There seems to be two types of runners: runners who just run (maybe with the odd cross training workout on a bike or elliptical trainer), and runners who follow a well rounded training program and understand that if you want to run well, and injury free, you need to train to run.
I used to be in the first group, and I get it. If you’re a runner, you like to run. And many running training programs prescribe 5+ runs per week- leaving little time for the other stuff. There are a few, very important reasons runners need to balance their running with strength and mobility training, not simply just cross train with other forms of cardio.
1. Too much cardio is stressful on the body. While cardiovascular exercise can be a fantastic way to reduce stress and anxiety, too much cardio can have the opposite effect. Cardio training is a stressor, and as a result, the body produces cortisol. In moderation, this is a good thing. We need stress for the body to adapt and get stronger. However, if you’re running on most days of the week, you are likely not giving your body enough time to adapt and recover. And if one of your goals is to reduce body fat, too much exercise-induced stress will work against you. I talk a lot more about the impact exercise has on hormones and fat loss in Episode 37 of the Fit and Vibrant You Podcast.
2. Injury prevention. Many running related injuries, such as plantar fasciitis, iliotibial band syndrome and patella femoral syndrome are a result from muscle imbalances or weak/ tight muscles. In fact, strengthening and improving hip flexibly and strengthening the gluteal muscles can prevent many running injuries. A well designed strength training and flexibility-training program can address muscle imbalances and improve your movement patterns.
3. Running puts a lot of stress on the joints, especially if you have muscle imbalances. Reducing your mileage and focusing on healthier running can add years to your running ‘life’.
4. You’ll run faster. If you want to improve your running speed, you most certainly need to run. With a well-designed strength program, you will be able to activate muscles to generate more power, train injury free, and run more efficiently. The result? You’ll clock faster times.
5. Improved body composition. Strength training can improve your body composition by increasing muscle mass, metabolic rate, and burning more calories throughout the day. Be sure not to rely on the scale to measure progress in this area! Many of our clients experience little to no ‘weight loss’ as their body composition changes.
How to Get Started
An effective strength training program for running can be done at home, outdoors, or at a fitness facility.
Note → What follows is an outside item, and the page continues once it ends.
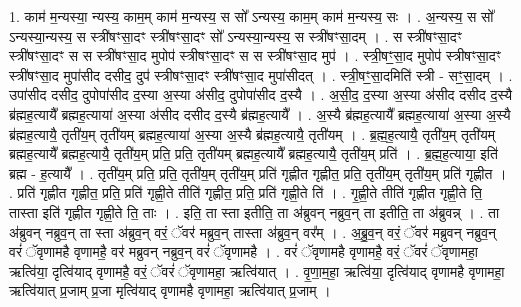 \documentclass[17pt]{extarticle}
\begin{document}
1. काम॑ म॒न्यस्या॒ न्यस्य॒ काम॒म् काम॑ म॒न्यस्य॒ स सो᳚ ऽन्यस्य॒ काम॒म् काम॑ म॒न्यस्य॒ सः । . अ॒न्यस्य॒ स सो᳚ ऽन्यस्या॒न्यस्य॒ स स्त्री॑षꣳसा॒दꣳ स्त्री॑षꣳसा॒दꣳ सो᳚ ऽन्यस्या॒न्यस्य॒ स स्त्री॑षꣳसा॒दम् । . स स्त्री॑षꣳसा॒दꣳ स्त्री॑षꣳसा॒दꣳ स स स्त्री॑षꣳसा॒द मुपोप॑ स्त्रीषꣳसा॒दꣳ स स स्त्री॑षꣳसा॒द मुप॑ । . स्त्री॒षꣳ॒॒सा॒द मुपोप॑ स्त्रीषꣳसा॒दꣳ स्त्री॑षꣳसा॒द मुपा॑सीद दसीद॒ दुप॑ स्त्रीषꣳसा॒दꣳ स्त्री॑षꣳसा॒द मुपा॑सीदत् । . स्त्री॒षꣳ॒॒सा॒दमिति॑ स्त्री - सꣳ॒॒सा॒दम् । . उपा॑सीद दसीद॒ दुपोपा॑सीद द॒स्या अ॒स्या अ॑सीद॒ दुपोपा॑सीद द॒स्यै । . अ॒सी॒द॒ द॒स्या अ॒स्या अ॑सीद दसीद द॒स्यै ब्र॑ह्मह॒त्यायै᳚ ब्रह्मह॒त्याया॑ अ॒स्या अ॑सीद दसीद द॒स्यै ब्र॑ह्मह॒त्यायै᳚ । . अ॒स्यै ब्र॑ह्मह॒त्यायै᳚ ब्रह्मह॒त्याया॑ अ॒स्या अ॒स्यै ब्र॑ह्मह॒त्यायै॒ तृती॑य॒म् तृती॑यम् ब्रह्मह॒त्याया॑ अ॒स्या अ॒स्यै ब्र॑ह्मह॒त्यायै॒ तृती॑यम् । . ब्र॒ह्म॒ह॒त्यायै॒ तृती॑य॒म् तृती॑यम् ब्रह्मह॒त्यायै᳚ ब्रह्मह॒त्यायै॒ तृती॑य॒म् प्रति॒ प्रति॒ तृती॑यम् ब्रह्मह॒त्यायै᳚ ब्रह्मह॒त्यायै॒ तृती॑य॒म् प्रति॑ । . ब्र॒ह्म॒ह॒त्याया॒ इति॑ ब्रह्म - ह॒त्यायै᳚ । . तृती॑य॒म् प्रति॒ प्रति॒ तृती॑य॒म् तृती॑य॒म् प्रति॑ गृह्णीत गृह्णीत॒ प्रति॒ तृती॑य॒म् तृती॑य॒म् प्रति॑ गृह्णीत । . प्रति॑ गृह्णीत गृह्णीत॒ प्रति॒ प्रति॑ गृह्णी॒ते तीति॑ गृह्णीत॒ प्रति॒ प्रति॑ गृह्णी॒ते ति॑ । . गृ॒ह्णी॒ते तीति॑ गृह्णीत गृह्णी॒ते ति॒ तास्ता इति॑ गृह्णीत गृह्णी॒ते ति॒ ताः । . इति॒ ता स्ता इतीति॒ ता अ॑ब्रुवन् नब्रुव॒न् ता इतीति॒ ता अ॑ब्रुवन्न् । . ता अ॑ब्रुवन् नब्रुव॒न् ता स्ता अ॑ब्रुव॒न् वरं॒ ॅवर॑ मब्रुव॒न् तास्ता अ॑ब्रुव॒न् वर᳚म् । . अ॒ब्रु॒व॒न् वरं॒ ॅवर॑ मब्रुवन् नब्रुव॒न् वरं॑ ॅवृणामहै वृणामहै॒ वर॑ मब्रुवन् नब्रुव॒न् वरं॑ ॅवृणामहै । . वरं॑ ॅवृणामहै वृणामहै॒ वरं॒ ॅवरं॑ ॅवृणामहा॒ ऋत्वि॑या॒ दृत्वि॑याद् वृणामहै॒ वरं॒ ॅवरं॑ ॅवृणामहा॒ ऋत्वि॑यात् । . वृ॒णा॒म॒हा॒ ऋत्वि॑या॒ दृत्वि॑याद् वृणामहै वृणामहा॒ ऋत्वि॑यात् प्र॒जाम् प्र॒जा मृत्वि॑याद् वृणामहै वृणामहा॒ ऋत्वि॑यात् प्र॒जाम् । \newline
\end{document}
Start with 10-15 minutes 2-3 times per week, and as you start to enjoy moving your body in different ways, you increase your workouts.
Here are a few tips to get you started:
1. Ditch the body builder approach to strength training; your running will not improve by isolating your biceps and triceps. Instead, focus on functional fitness. In other words, train your muscles to prepare for the movements you’re doing in real life, i.e. running. For example, a bodyweight squat or lunge will have a better carry over to running than a leg press machine.
2. Incorporate balance exercises. Most strength training exercises are done with both feet on the ground (such as squats, and lunges). When you run, however, you never have both feet on the ground. At the beginning, simply balancing on one leg may be enough to improve your balance. As you progress, challenge yourself with single leg exercises such as single leg squats, and a reverse lunge to balance. Single leg exercises are a fantastic way to activate and strengthen your hip stabilizers (which in turn will reduce your risk of running injuries).
3. Do not sacrifice form. While it’s fun and challenging to try fancier exercises, use heavier weights, or to sneak in those last few reps, be sure to maintain proper form. The point of strength training for running is to reduce injuries, not to get injured by doing exercises improperly! If you’re new to exercise and want help with proper form, we can help!
4. Fire up the glutes. Runners and most people for that matter, have weak glutes. Weak glutes are a common cause for overuse injuries such as IT band syndrome and plantar fasciitis. The problem is compounded by the fact that the glutes are not only weak, but are also inactive altogether. If the glutes are not activating, the lower back and hamstrings will take over. Incorporate glute strengthening exercise, and be sure that your buttock muscles are actually firing, not just your hamstrings and lower back!
5. Include mobility exercises. Tight hips and ankles cause many running injuries. Sitting for long periods of time and wearing high-heeled shoes don’t help this! End off each run and workout with mobility exercise, or add range of motion exercise to your strength training routine.
6. Change up your routine often. To prevent boredom, and to keep improving your strength, balance and mobility, change up your routine at least every 4-6 weeks.
I wish you many years of happy, healthy running.